Dive Brief:
- California regulators last week approved a decision that allows Southern California Edison (SCE) to spend an additional $8.7 million on demand response programs this summer to mitigate for potential natural gas shortages stemming from the Aliso Canyon natural gas leak.
- The decision allows SCE to expand its summer discount program, continue peak demand rebates, and pushes it to speed up development of a Demand Response Auction Mechanism (DRAM), among other elements. In the same decison, regulators also approved 2017 demand response programs for the state's IOUs, authorizing $56.28 million in spending for SCE, $59.9 million for PG&E, and $23.8 million for SDG&E.

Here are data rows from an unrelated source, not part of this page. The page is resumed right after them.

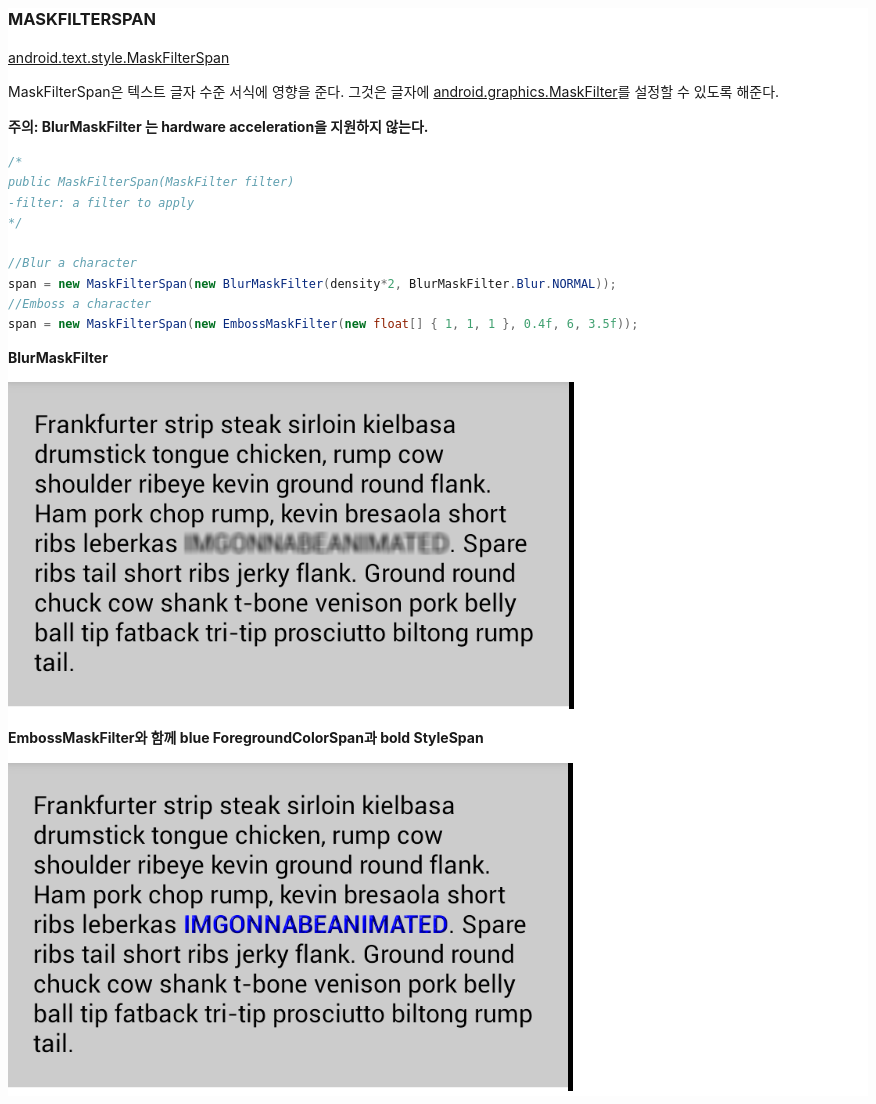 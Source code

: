 ### MASKFILTERSPAN

[android.text.style.MaskFilterSpan](http://developer.android.com/reference/android/text/style/MaskFilterSpan.html)

MaskFilterSpan은 텍스트 글자 수준 서식에 영향을 준다. 그것은 글자에  [android.graphics.MaskFilter](http://developer.android.com/reference/android/graphics/MaskFilter.html)를 설정할 수 있도록 해준다.

**주의: BlurMaskFilter 는 hardware acceleration을 지원하지 않는다.**

```java
/*
public MaskFilterSpan(MaskFilter filter)
-filter: a filter to apply
*/

//Blur a character
span = new MaskFilterSpan(new BlurMaskFilter(density*2, BlurMaskFilter.Blur.NORMAL));
//Emboss a character
span = new MaskFilterSpan(new EmbossMaskFilter(new float[] { 1, 1, 1 }, 0.4f, 6, 3.5f));
```

**BlurMaskFilter**

![MaskFilterSpan](/img/2015-11-02-android-spans-a-powerful-concept-22.png)  

**EmbossMaskFilter와 함께 blue ForegroundColorSpan과 bold StyleSpan**

![MaskFilterSpan](/img/2015-11-02-android-spans-a-powerful-concept-23.png)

- The additional demand response funding comes as part of a broader push to open up alternative resources and enhance efficiency in the wake of the nation's worst-ever gas leak. Last month, regulators approved expedited storage procurements for SCE and called for enhanced efficiency programs.
Dive Insight
Discovered last October, the gas leak has left the Southern California Gas' Aliso Canyon gas storage facility with less than one-fifth of its capacity. In response, Gov. Jerry Brown called on the CPUC in January to take action to ensure reliable supplies of gas and electricity.
In April, a joint report from the CPUC, the state energy office, the California ISO and the Los Angeles Department of Water & Power warned that customers could have to curtail their usage or even face blackouts for up to 14 days this summer if no action is taken. They outlined an 18-point action plan for the region, and regulators in early May called on SCE to increase efficiency spending as a mitigation measure.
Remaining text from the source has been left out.